*Task*:
Both the line with "拿到卡后，首先要做的就是激活" and the line with "激活完成后，我们需要确保手机" in the records below must appear in the output, along with every line between them, exactly and with nothing added.

Provided records below:

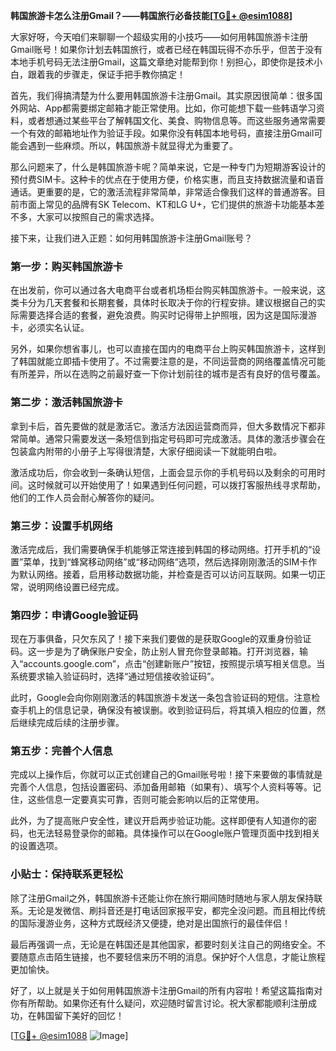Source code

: **韩国旅游卡怎么注册Gmail？——韩国旅行必备技能[[TG💪+ @esim1088](https://t.me/s/esim1088)]**

大家好呀，今天咱们来聊聊一个超级实用的小技巧——如何用韩国旅游卡注册Gmail账号！如果你计划去韩国旅行，或者已经在韩国玩得不亦乐乎，但苦于没有本地手机号码无法注册Gmail，这篇文章绝对能帮到你！别担心，即使你是技术小白，跟着我的步骤走，保证手把手教你搞定！

首先，我们得搞清楚为什么要用韩国旅游卡注册Gmail。其实原因很简单：很多国外网站、App都需要绑定邮箱才能正常使用。比如，你可能想下载一些韩语学习资料，或者想通过某些平台了解韩国文化、美食、购物信息等。而这些服务通常需要一个有效的邮箱地址作为验证手段。如果你没有韩国本地号码，直接注册Gmail可能会遇到一些麻烦。所以，韩国旅游卡就显得尤为重要了。

那么问题来了，什么是韩国旅游卡呢？简单来说，它是一种专门为短期游客设计的预付费SIM卡。这种卡的优点在于使用方便，价格实惠，而且支持数据流量和语音通话。更重要的是，它的激活流程非常简单，非常适合像我们这样的普通游客。目前市面上常见的品牌有SK Telecom、KT和LG U+，它们提供的旅游卡功能基本差不多，大家可以按照自己的需求选择。

接下来，让我们进入正题：如何用韩国旅游卡注册Gmail账号？

### 第一步：购买韩国旅游卡

在出发前，你可以通过各大电商平台或者机场柜台购买韩国旅游卡。一般来说，这类卡分为几天套餐和长期套餐，具体时长取决于你的行程安排。建议根据自己的实际需要选择合适的套餐，避免浪费。购买时记得带上护照哦，因为这是国际漫游卡，必须实名认证。

另外，如果你想省事儿，也可以直接在国内的电商平台上购买韩国旅游卡，这样到了韩国就能立即插卡使用了。不过需要注意的是，不同运营商的网络覆盖情况可能有所差异，所以在选购之前最好查一下你计划前往的城市是否有良好的信号覆盖。

### 第二步：激活韩国旅游卡

拿到卡后，首先要做的就是激活它。激活方法因运营商而异，但大多数情况下都非常简单。通常只需要发送一条短信到指定号码即可完成激活。具体的激活步骤会在包装盒内附带的小册子上写得很清楚，大家仔细阅读一下就能明白啦。

激活成功后，你会收到一条确认短信，上面会显示你的手机号码以及剩余的可用时间。这时候就可以开始使用了！如果遇到任何问题，可以拨打客服热线寻求帮助，他们的工作人员会耐心解答你的疑问。

### 第三步：设置手机网络

激活完成后，我们需要确保手机能够正常连接到韩国的移动网络。打开手机的“设置”菜单，找到“蜂窝移动网络”或“移动网络”选项，然后选择刚刚激活的SIM卡作为默认网络。接着，启用移动数据功能，并检查是否可以访问互联网。如果一切正常，说明网络设置已经完成。

### 第四步：申请Google验证码

现在万事俱备，只欠东风了！接下来我们要做的是获取Google的双重身份验证码。这一步是为了确保账户安全，防止别人冒充你登录邮箱。打开浏览器，输入“accounts.google.com”，点击“创建新账户”按钮，按照提示填写相关信息。当系统要求输入验证码时，选择“通过短信接收验证码”。

此时，Google会向你刚刚激活的韩国旅游卡发送一条包含验证码的短信。注意检查手机上的信息记录，确保没有被误删。收到验证码后，将其填入相应的位置，然后继续完成后续的注册步骤。

### 第五步：完善个人信息

完成以上操作后，你就可以正式创建自己的Gmail账号啦！接下来要做的事情就是完善个人信息，包括设置密码、添加备用邮箱（如果有）、填写个人资料等等。记住，这些信息一定要真实可靠，否则可能会影响以后的正常使用。

此外，为了提高账户安全性，建议开启两步验证功能。这样即便有人知道你的密码，也无法轻易登录你的邮箱。具体操作可以在Google账户管理页面中找到相关的设置选项。

### 小贴士：保持联系更轻松

除了注册Gmail之外，韩国旅游卡还能让你在旅行期间随时随地与家人朋友保持联系。无论是发微信、刷抖音还是打电话回家报平安，都完全没问题。而且相比传统的国际漫游业务，这种方式既经济又便捷，绝对是出国旅行的最佳伴侣！

最后再强调一点，无论是在韩国还是其他国家，都要时刻关注自己的网络安全。不要随意点击陌生链接，也不要轻信来历不明的消息。保护好个人信息，才能让旅程更加愉快。

好了，以上就是关于如何用韩国旅游卡注册Gmail的所有内容啦！希望这篇指南对你有所帮助。如果你还有什么疑问，欢迎随时留言讨论。祝大家都能顺利注册成功，在韩国留下美好的回忆！

[[TG💪+ @esim1088](https://t.me/s/esim1088) ![Image](https://i.postimg.cc/4NQfJmqS/Snipaste-2025-05-13-00-14-12.png)]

End of Provided records.

*Written solution*:
拿到卡后，首先要做的就是激活它。激活方法因运营商而异，但大多数情况下都非常简单。通常只需要发送一条短信到指定号码即可完成激活。具体的激活步骤会在包装盒内附带的小册子上写得很清楚，大家仔细阅读一下就能明白啦。

激活成功后，你会收到一条确认短信，上面会显示你的手机号码以及剩余的可用时间。这时候就可以开始使用了！如果遇到任何问题，可以拨打客服热线寻求帮助，他们的工作人员会耐心解答你的疑问。

### 第三步：设置手机网络

激活完成后，我们需要确保手机能够正常连接到韩国的移动网络。打开手机的“设置”菜单，找到“蜂窝移动网络”或“移动网络”选项，然后选择刚刚激活的SIM卡作为默认网络。接着，启用移动数据功能，并检查是否可以访问互联网。如果一切正常，说明网络设置已经完成。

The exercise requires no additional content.